Data supplied START

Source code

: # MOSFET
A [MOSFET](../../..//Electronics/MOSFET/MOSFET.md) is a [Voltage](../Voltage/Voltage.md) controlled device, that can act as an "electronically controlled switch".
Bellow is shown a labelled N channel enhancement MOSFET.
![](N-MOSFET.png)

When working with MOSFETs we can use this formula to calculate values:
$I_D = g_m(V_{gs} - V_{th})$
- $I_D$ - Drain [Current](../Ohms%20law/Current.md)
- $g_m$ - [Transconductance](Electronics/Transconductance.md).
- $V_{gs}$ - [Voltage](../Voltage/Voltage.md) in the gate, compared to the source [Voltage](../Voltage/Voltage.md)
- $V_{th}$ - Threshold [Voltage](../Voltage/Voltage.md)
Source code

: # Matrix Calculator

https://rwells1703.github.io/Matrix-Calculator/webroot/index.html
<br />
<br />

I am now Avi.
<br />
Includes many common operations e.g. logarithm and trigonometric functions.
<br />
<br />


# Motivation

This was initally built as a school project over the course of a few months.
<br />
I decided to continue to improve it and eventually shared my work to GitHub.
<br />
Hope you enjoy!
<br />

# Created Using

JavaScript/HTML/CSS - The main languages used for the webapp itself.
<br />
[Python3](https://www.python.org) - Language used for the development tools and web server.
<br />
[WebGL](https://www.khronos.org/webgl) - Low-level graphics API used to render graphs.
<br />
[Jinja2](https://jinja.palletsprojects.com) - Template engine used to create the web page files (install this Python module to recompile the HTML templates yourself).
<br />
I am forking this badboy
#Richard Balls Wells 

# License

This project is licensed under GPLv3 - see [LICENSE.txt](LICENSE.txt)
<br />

Data supplied END

Return the opening line of the data and every line after it through the line containing "the source [Voltage](../Voltage/Voltage.md)", please, exactly as written and with nothing added.

-- Task solution --
Source code

: # MOSFET
A [MOSFET](../../..//Electronics/MOSFET/MOSFET.md) is a [Voltage](../Voltage/Voltage.md) controlled device, that can act as an "electronically controlled switch".
Bellow is shown a labelled N channel enhancement MOSFET.
![](N-MOSFET.png)

When working with MOSFETs we can use this formula to calculate values:
$I_D = g_m(V_{gs} - V_{th})$
- $I_D$ - Drain [Current](../Ohms%20law/Current.md)
- $g_m$ - [Transconductance](Electronics/Transconductance.md).
- $V_{gs}$ - [Voltage](../Voltage/Voltage.md) in the gate, compared to the source [Voltage](../Voltage/Voltage.md)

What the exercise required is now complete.